= FIN 46 =

US accounting standard interpretation

FIN 46, Consolidation of Variable Interest Entities, was an interpretation of United States Generally Accepted Accounting Principles (U.S. GAAP) published on January 17, 2003, by the U.S. Financial Accounting Standards Board (FASB) that made it more difficult to remove assets and liabilities from a company's balance sheet if the company retained an economic exposure to the assets and liabilities. One of the main reasons FIN 46 was issued as an interpretation instead of an accounting standard was to issue the standard in a relatively short period of time in response to the Enron scandal.

==Origins==
FIN 46 was an interpretation of ARB 51, an accounting principle issued in August 1959 defining the situations where Consolidated Financial Statements must be prepared. Whenever a company has a controlling financial interest in another entity it must consolidate the assets and liabilities of the other entity—that is, it must add the assets and liabilities of the other entity to its own, canceling any intercompany interests. The traditional ARB 51 approach assumed that equity—usually common stock—would receive the residual economic interest generated by a business, which is why ARB 51 focuses on equity-based majority voting interests. The traditional criterion for a controlling financial interest under ARB 51 is a majority voting interest. In the 1980s and 1990s it became common for companies to control assets in certain businesses without maintaining a majority voting interest in those businesses. This was more often done with securitizations rather than traditional limited liability corporations, because the securitization's common stock or other voting interests could be paid defined, limited amounts and all other cash flows could be directed to other security holders. Until FIN 46 was implemented, this enabled companies to avoid consolidation, which permitted them to keep the liabilities and losses of their controlled special purpose entities off of their financial statements. In such cases, consolidation based on equity did not serve the purpose of effective reporting because it does not reflect the true nature of relationships among entities.

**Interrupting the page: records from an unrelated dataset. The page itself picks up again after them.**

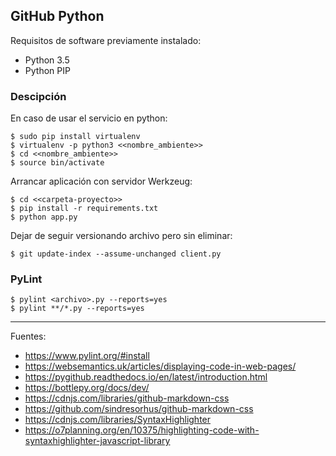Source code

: ## GitHub Python

Requisitos de software previamente instalado:

+ Python 3.5
+ Python PIP

### Descipción

En caso de usar el servicio en python:

    $ sudo pip install virtualenv
    $ virtualenv -p python3 <<nombre_ambiente>>
    $ cd <<nombre_ambiente>>
    $ source bin/activate

Arrancar aplicación con servidor Werkzeug:

    $ cd <<carpeta-proyecto>>
    $ pip install -r requirements.txt
    $ python app.py

Dejar de seguir versionando archivo pero sin eliminar:

    $ git update-index --assume-unchanged client.py


### PyLint

    $ pylint <archivo>.py --reports=yes
    $ pylint **/*.py --reports=yes

---

Fuentes:

+ https://www.pylint.org/#install
+ https://websemantics.uk/articles/displaying-code-in-web-pages/
+ https://pygithub.readthedocs.io/en/latest/introduction.html
+ https://bottlepy.org/docs/dev/
+ https://cdnjs.com/libraries/github-markdown-css
+ https://github.com/sindresorhus/github-markdown-css
+ https://cdnjs.com/libraries/SyntaxHighlighter
+ https://o7planning.org/en/10375/highlighting-code-with-syntaxhighlighter-javascript-library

==VIEs and Deconsolidation==
FIN 46 closed this loophole by defining tests to identify a controlling financial interest beyond formal equity ownership and voting rights. This is important in cases where the legal equity is insignificant or at least somewhat irrelevant from the viewpoint of risk/rewards. The new rules emphasize the substance of relationships among entities, rather than emphasizing the form of relationships among entities (such as a majority voting interest), which can be more easily manipulated.

Under FIN 46, the first step is to determine if a company has a variable interest in another entity. In general terms, a variable interest is an interest in an entity that increases and decreases in value (i.e., is variable) according to increases and decreases in the expected cash flows from the entity's assets and liabilities. Once a variable interest is established, the second step is to determine who is the primary beneficiary of the variable interest entity (or "VIE"). The primary beneficiary is the entity, if any, that holds the majority of the risks and rewards associated with the VIE. Once a primary beneficiary is identified, it is deemed to have a controlling financial interest in the VIE and must consolidate the VIE onto its financial statements, whether or not it holds a majority voting interest.

When FASB first began working on FIN 46, it focused on special purpose entities such as the entities Enron used. FASB then recognized that the principles of FIN 46 should apply to all entities where a variable interest exists, so the final interpretation was broader than the original objective. Also, in a securitization, if a party selling assets to a VIE maintains an ongoing involvement with those assets (for example as a swap counterparty to the VIE with respect to asset cashflows) then Financial Accounting Standard 140 (FAS 140), which deals with de-recognition of assets upon transfer to a special purpose entity, will also be relevant.

==Replacement==
FIN 46 was revised by FIN 46(R) on December 24, 2003 which, among other things, defined in more detail the calculation of an entity's economic risks and rewards, which party must consolidate a variable interest entity, and when a consolidation or deconsolidation should be reconsidered. FIN 46R was then replaced by a new accounting standard, FASB Statement 167, in June 2009, after the 2008 financial crisis.